▶ _WORK REQUIRED_: Scan the records below and copy every line that contains the string "unit".

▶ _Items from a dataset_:
******************************
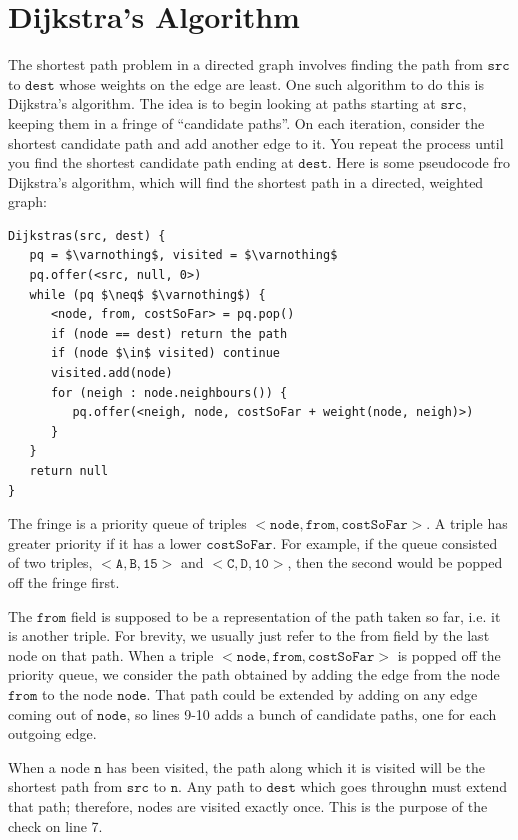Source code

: \documentclass[a4paper,12pt]{article}
\newcommand{\kwa}[1]{\mathtt{#1}}
\begin{document}
\section{Dijkstra's Algorithm}

\noindent
The shortest path problem in a directed graph involves finding the path from $\kwa{src}$ to $\kwa{dest}$ whose weights on the edge are least. One such algorithm to do this is Dijkstra's algorithm. The idea is to begin looking at paths starting at $\kwa{src}$, keeping them in a fringe of ``candidate paths''. On each iteration, consider the shortest candidate path and add another edge to it. You repeat the process until you find the shortest candidate path ending at $\kwa{dest}$. Here is some pseudocode fro Dijkstra's algorithm, which will find the shortest path in a directed, weighted graph:

\begin{lstlisting}
Dijkstras(src, dest) {
   pq = $\varnothing$, visited = $\varnothing$
   pq.offer(<src, null, 0>)
   while (pq $\neq$ $\varnothing$) {
      <node, from, costSoFar> = pq.pop()
      if (node == dest) return the path
      if (node $\in$ visited) continue
      visited.add(node)
      for (neigh : node.neighbours()) {
         pq.offer(<neigh, node, costSoFar + weight(node, neigh)>)
      }
   }
   return null
}
\end{lstlisting}

\noindent
The fringe is a priority queue of triples $\kwa{<node, from, costSoFar>}$. A triple has greater priority if it has a lower $\kwa{costSoFar}$. For example, if the queue consisted of two triples, $\kwa{<A, B, 15>}$ and $\kwa{<C, D, 10>}$, then the second would be popped off the fringe first. 

The $\kwa{from}$ field is supposed to be a representation of the path taken so far, i.e. it is another triple. For brevity, we usually just refer to the from field by the last node on that path. When a triple $\kwa{<node, from, costSoFar>}$ is popped off the priority queue, we consider the path obtained by adding the edge from the node $\kwa{from}$ to the node $\kwa{node}$. That path could be extended by adding on any edge coming out of $\kwa{node}$, so lines 9-10 adds a bunch of candidate paths, one for each outgoing edge.

When a node $\kwa{n}$ has been visited, the path along which it is visited will be the shortest path from $\kwa{src}$ to $\kwa{n}$. Any path to $\kwa{dest}$ which goes through$ \kwa{n}$ must extend that path; therefore, nodes are visited exactly once. This is the purpose of the check on line 7.
\end{document}
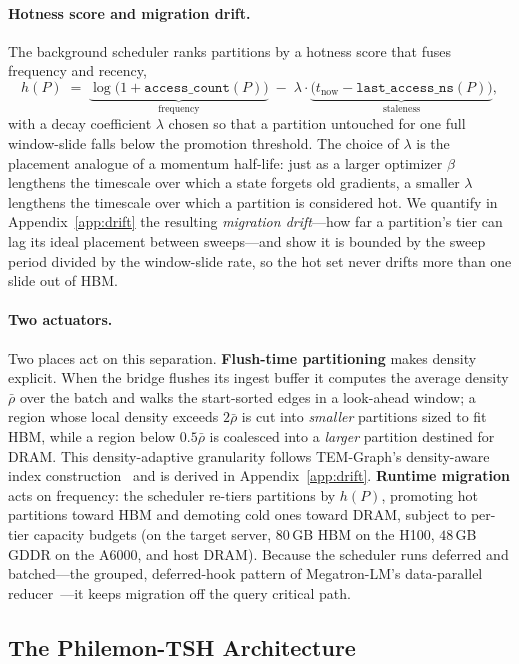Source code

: \documentclass[10pt]{article}
\theoremstyle{definition}
\begin{document}
\paragraph{Hotness score and migration drift.}
The background scheduler ranks partitions by a hotness score that fuses frequency
and recency,
\[
  h(P) \;=\; \underbrace{\log\!\big(1 + \texttt{access\_count}(P)\big)}_{\text{frequency}}
            \;-\; \lambda \cdot \underbrace{\big(t_{\text{now}} - \texttt{last\_access\_ns}(P)\big)}_{\text{staleness}},
\]
with a decay coefficient $\lambda$ chosen so that a partition untouched for one
full window-slide falls below the promotion threshold. The choice of $\lambda$ is
the placement analogue of a momentum half-life: just as a larger optimizer
$\beta$ lengthens the timescale over which a state forgets old gradients, a smaller
$\lambda$ lengthens the timescale over which a partition is considered hot. We
quantify in Appendix~\ref{app:drift} the resulting \emph{migration drift}---how far
a partition's tier can lag its ideal placement between sweeps---and show it is
bounded by the sweep period divided by the window-slide rate, so the hot set never
drifts more than one slide out of HBM.

\paragraph{Two actuators.}
Two places act on this separation. \textbf{Flush-time partitioning} makes density
explicit. When the bridge flushes its ingest buffer it computes the average density
$\bar\rho$ over the batch and walks the start-sorted edges in a look-ahead window;
a region whose local density exceeds $2\bar\rho$ is cut into \emph{smaller}
partitions sized to fit HBM, while a region below $0.5\bar\rho$ is coalesced into a
\emph{larger} partition destined for DRAM. This density-adaptive granularity
follows TEM-Graph's density-aware index construction~\citep{temgraph} and is
derived in Appendix~\ref{app:drift}. \textbf{Runtime migration} acts on frequency:
the scheduler re-tiers partitions by $h(P)$, promoting hot partitions toward HBM
and demoting cold ones toward DRAM, subject to per-tier capacity budgets (on the
target server, $80$\,GB HBM on the H100, $48$\,GB GDDR on the A6000, and host
DRAM). Because the scheduler runs deferred and batched---the grouped, deferred-hook
pattern of Megatron-LM's data-parallel reducer~\citep{shoeybi2019megatron}---it
keeps migration off the query critical path.

\subsection{The Philemon-TSH Architecture}
\label{sec:architecture}
\end{document}
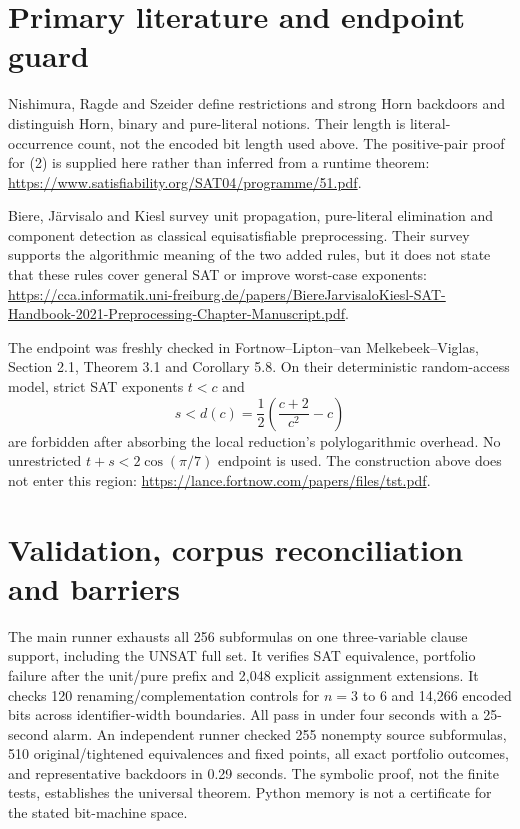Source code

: \documentclass[11pt]{article}
\begin{document}
\section{Primary literature and endpoint guard}
Nishimura, Ragde and Szeider define restrictions and strong Horn backdoors
and distinguish Horn, binary and pure-literal notions. Their length is
literal-occurrence count, not the encoded bit length used above. The
positive-pair proof for (2) is supplied here rather than inferred from a
runtime theorem:
\url{https://www.satisfiability.org/SAT04/programme/51.pdf}.

Biere, J\"arvisalo and Kiesl survey unit propagation, pure-literal
elimination and component detection as classical equisatisfiable
preprocessing. Their survey supports the algorithmic meaning of the two
added rules, but it does not state that these rules cover general SAT or
improve worst-case exponents:
\url{https://cca.informatik.uni-freiburg.de/papers/BiereJarvisaloKiesl-SAT-Handbook-2021-Preprocessing-Chapter-Manuscript.pdf}.

The endpoint was freshly checked in Fortnow--Lipton--van Melkebeek--Viglas,
Section 2.1, Theorem 3.1 and Corollary 5.8. On their deterministic
random-access model, strict SAT exponents $t<c$ and
\[
 s<d(c)=\frac12\left(\frac{c+2}{c^2}-c\right)
\]
are forbidden after absorbing the local reduction's polylogarithmic
overhead. No unrestricted $t+s<2\cos(\pi/7)$ endpoint is used. The
construction above does not enter this region:
\url{https://lance.fortnow.com/papers/files/tst.pdf}.

\section{Validation, corpus reconciliation and barriers}
The main runner exhausts all 256 subformulas on one three-variable clause
support, including the UNSAT full set. It verifies SAT equivalence,
portfolio failure after the unit/pure prefix and 2,048 explicit assignment
extensions. It checks 120 renaming/complementation controls for $n=3$ to
$6$ and 14,266 encoded bits across identifier-width boundaries. All pass
in under four seconds with a 25-second alarm. An independent runner checked
255 nonempty source subformulas, 510 original/tightened equivalences and
fixed points, all exact portfolio outcomes, and representative backdoors
in 0.29 seconds. The symbolic proof, not the
finite tests, establishes the universal theorem. Python memory is not a
certificate for the stated bit-machine space.
\end{document}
******************************
▶ _ANSWER SECTION_:
Biere, J\"arvisalo and Kiesl survey unit propagation, pure-literal
portfolio failure after the unit/pure prefix and 2,048 explicit assignment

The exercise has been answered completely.